Brief → Copy the lines below that contain "with".

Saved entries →
▼
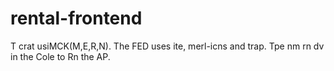 # rental-frontend
T
crat usiMCK(M,E,R,N).
The FED uses ite, merl-icns and trap.
Tpe nm rn dv in the Cole to Rn the AP.
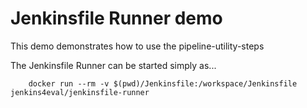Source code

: # Jenkinsfile Runner demo

This demo demonstrates how to use the pipeline-utility-steps

The Jenkinsfile Runner can be started simply as...

        docker run --rm -v $(pwd)/Jenkinsfile:/workspace/Jenkinsfile jenkins4eval/jenkinsfile-runner
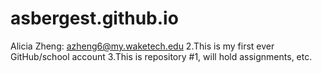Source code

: # asbergest.github.io

Alicia Zheng: azheng6@my.waketech.edu
2.This is my first ever GitHub/school account
3.This is repository #1, will hold assignments, etc.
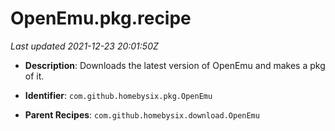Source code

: # OpenEmu.pkg.recipe

_Last updated 2021-12-23 20:01:50Z_

- **Description**: Downloads the latest version of OpenEmu and makes a pkg of it.

- **Identifier**: `com.github.homebysix.pkg.OpenEmu`

- **Parent Recipes**: `com.github.homebysix.download.OpenEmu`
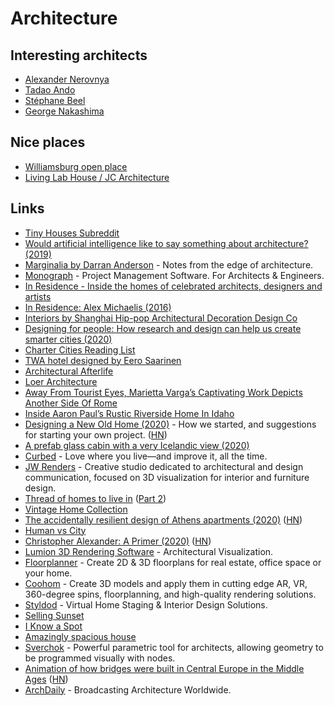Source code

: # Architecture

## Interesting architects

* [Alexander Nerovnya](https://www.instagram.com/alex_nerovnya/)
* [Tadao Ando](https://en.wikipedia.org/wiki/Tadao_Ando)
* [Stéphane Beel](http://www.stephanebeel.com/index.html)
* [George Nakashima](https://nakashimawoodworkers.com)

## Nice places

* [Williamsburg open place](https://twitter.com/madelinebilis/status/1327380099147165697)
* [Living Lab House / JC Architecture](https://www.archdaily.com/923076/living-lab-house-jc-architecture)

## Links

* [Tiny Houses Subreddit](https://www.reddit.com/r/tinyhouses)
* [Would artificial intelligence like to say something about architecture? (2019)](https://archinect.com/news/article/150133371/would-artificial-intelligence-like-to-say-something-about-architecture)
* [Marginalia by Darran Anderson](https://www.patreon.com/oniropolis) - Notes from the edge of architecture.
* [Monograph](https://monograph.io) - Project Management Software. For Architects & Engineers.
* [In Residence - Inside the homes of celebrated architects, designers and artists](https://www.youtube.com/playlist?list=PLuu-TPQ2CJp3DofoAWABBgTHoMvcADp7x)
* [In Residence: Alex Michaelis (2016)](https://www.youtube.com/watch?v=ziZ_tTvtk1k)
* [Interiors by Shanghai Hip-pop Architectural Decoration Design Co](http://www.hippop-sh.cn)
* [Designing for people: How research and design can help us create smarter cities (2020)](https://marisamorby.com/designing-cities-for-people)
* [Charter Cities Reading List](https://www.chartercitiesinstitute.org/reading)
* [TWA hotel designed by Eero Saarinen](https://twitter.com/karrisaarinen/status/1216773664823300097)
* [Architectural Afterlife](https://architecturalafterlife.com)
* [Loer Architecture](https://loerarchitecten.com)
* [Away From Tourist Eyes, Marietta Varga’s Captivating Work Depicts Another Side Of Rome](https://www.ignant.com/2020/02/20/away-from-tourist-eyes-marietta-vargas-captivating-work-depicts-another-side-of-rome/)
* [Inside Aaron Paul’s Rustic Riverside Home In Idaho](https://www.youtube.com/watch?v=D-qQneOnJl0)
* [Designing a New Old Home (2020)](https://medium.com/@simon.sarris/designing-a-new-old-home-part-1-cf298b58ed41) - How we started, and suggestions for starting your own project. ([HN](https://news.ycombinator.com/item?id=23881363))
* [A prefab glass cabin with a very Icelandic view (2020)](https://www.curbed.com/2020/5/12/21255300/glass-cabins-iceland-retreat-ood-house)
* [Curbed](https://www.curbed.com) - Love where you live—and improve it, all the time.
* [JW Renders](https://www.jwrenders.com/about) - Creative studio dedicated to architectural and design communication, focused on 3D visualization for interior and furniture design.
* [Thread of homes to live in](https://twitter.com/marty/status/1217874823898116096) ([Part 2](https://twitter.com/gonsanchezs/status/1265091312946118656))
* [Vintage Home Collection](https://vintagehomecollection.tumblr.com)
* [The accidentally resilient design of Athens apartments (2020)](https://www.bloomberg.com/news/features/2020-07-15/the-design-history-of-athens-iconic-apartments) ([HN](https://news.ycombinator.com/item?id=23843813))
* [Human vs City](https://www.behance.net/gallery/80246913/HUMAN-vs-CITY-CHONGQING)
* [Christopher Alexander: A Primer (2020)](https://www.youtube.com/watch?v=XLsTZXT0FlM) ([HN](https://news.ycombinator.com/item?id=24033936))
* [Lumion 3D Rendering Software](https://lumion.com) - Architectural Visualization.
* [Floorplanner](https://floorplanner.com) - Create 2D & 3D floorplans for real estate, office space or your home.
* [Coohom](https://www.coohom.com) - Create 3D models and apply them in cutting edge AR, VR, 360-degree spins, floorplanning, and high-quality rendering solutions.
* [Styldod](https://www.styldod.com) - Virtual Home Staging & Interior Design Solutions.
* [Selling Sunset](https://iknowaspot.substack.com/p/-selling-sunset)
* [I Know a Spot](https://iknowaspot.substack.com)
* [Amazingly spacious house](https://twitter.com/ariel_n/status/1261038889466130433)
* [Sverchok](https://github.com/nortikin/sverchok) - Powerful parametric tool for architects, allowing geometry to be programmed visually with nodes.
* [Animation of how bridges were built in Central Europe in the Middle Ages](https://www.youtube.com/watch?v=nJgD6gyi0Wk) ([HN](https://news.ycombinator.com/item?id=24798302))
* [ArchDaily](https://www.archdaily.com) - Broadcasting Architecture Worldwide.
▲
Response area →
* [A prefab glass cabin with a very Icelandic view (2020)](https://www.curbed.com/2020/5/12/21255300/glass-cabins-iceland-retreat-ood-house)
* [Sverchok](https://github.com/nortikin/sverchok) - Powerful parametric tool for architects, allowing geometry to be programmed visually with nodes.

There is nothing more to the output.